Your task:
Before writing anything, find the line that contains "- [the first](fantastic_problems_slides.pdf)", then retype the entries below exactly from their first line through that one, without pictures.

Data excerpts:
..........
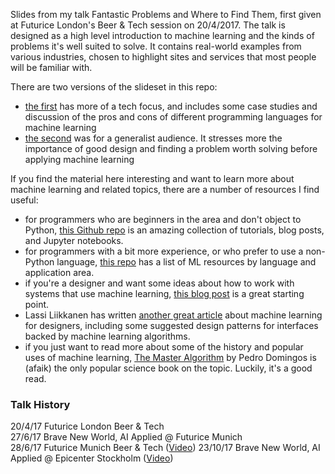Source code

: Slides from my talk Fantastic Problems and Where to Find Them, first given at Futurice London's Beer & Tech session on 20/4/2017. The talk is designed as a high level introduction to machine learning and the kinds of problems it's well suited to solve. It contains real-world examples from various industries, chosen to highlight sites and services that most people will be familiar with.

There are two versions of the slideset in this repo:
- [the first](fantastic_problems_slides.pdf) has more of a tech focus, and includes some case studies and discussion of the pros and cons of different programming languages for machine learning
- [the second](fantastic_problems_slides_v2.pdf) was for a generalist audience. It stresses more the importance of good design and finding a problem worth solving before applying machine learning

If you find the material here interesting and want to learn more about machine learning and related topics, there are a number of resources I find useful:
- for programmers who are beginners in the area and don't object to Python, [this Github repo](https://github.com/hangtwenty/dive-into-machine-learning) is an amazing collection of tutorials, blog posts, and Jupyter notebooks.
- for programmers with a bit more experience, or who prefer to use a non-Python language, [this repo](https://github.com/josephmisiti/awesome-machine-learning) has a list of ML resources by language and application area.
- if you're a designer and want some ideas about how to work with systems that use machine learning, [this blog post](https://medium.com/@girardin/experience-design-in-the-machine-learning-era-e16c87f4f2e2) is a great starting point.
- Lassi Liikkanen has written [another great article](https://www.smashingmagazine.com/2017/04/applications-machine-learning-designers/) about machine learning for designers, including some suggested design patterns for interfaces backed by machine learning algorithms.
- if you just want to read more about some of the history and popular uses of machine learning, [The Master Algorithm](https://www.amazon.co.uk/dp/B0147SEZ92/) by Pedro Domingos is (afaik) the only popular science book on the topic. Luckily, it's a good read.

### Talk History
20/4/17 Futurice London Beer & Tech  
27/6/17 Brave New World, AI Applied @ Futurice Munich  
28/6/17 Futurice Munich Beer & Tech ([Video](https://vimeo.com/234644887))
23/10/17 Brave New World, AI Applied @ Epicenter Stockholm ([Video](https://youtu.be/JBQDPrkzEiE?t=1h35m27s))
..........
Response to the task:
Source code

: Slides from my talk Fantastic Problems and Where to Find Them, first given at Futurice London's Beer & Tech session on 20/4/2017. The talk is designed as a high level introduction to machine learning and the kinds of problems it's well suited to solve. It contains real-world examples from various industries, chosen to highlight sites and services that most people will be familiar with.

There are two versions of the slideset in this repo:
- [the first](fantastic_problems_slides.pdf) has more of a tech focus, and includes some case studies and discussion of the pros and cons of different programming languages for machine learning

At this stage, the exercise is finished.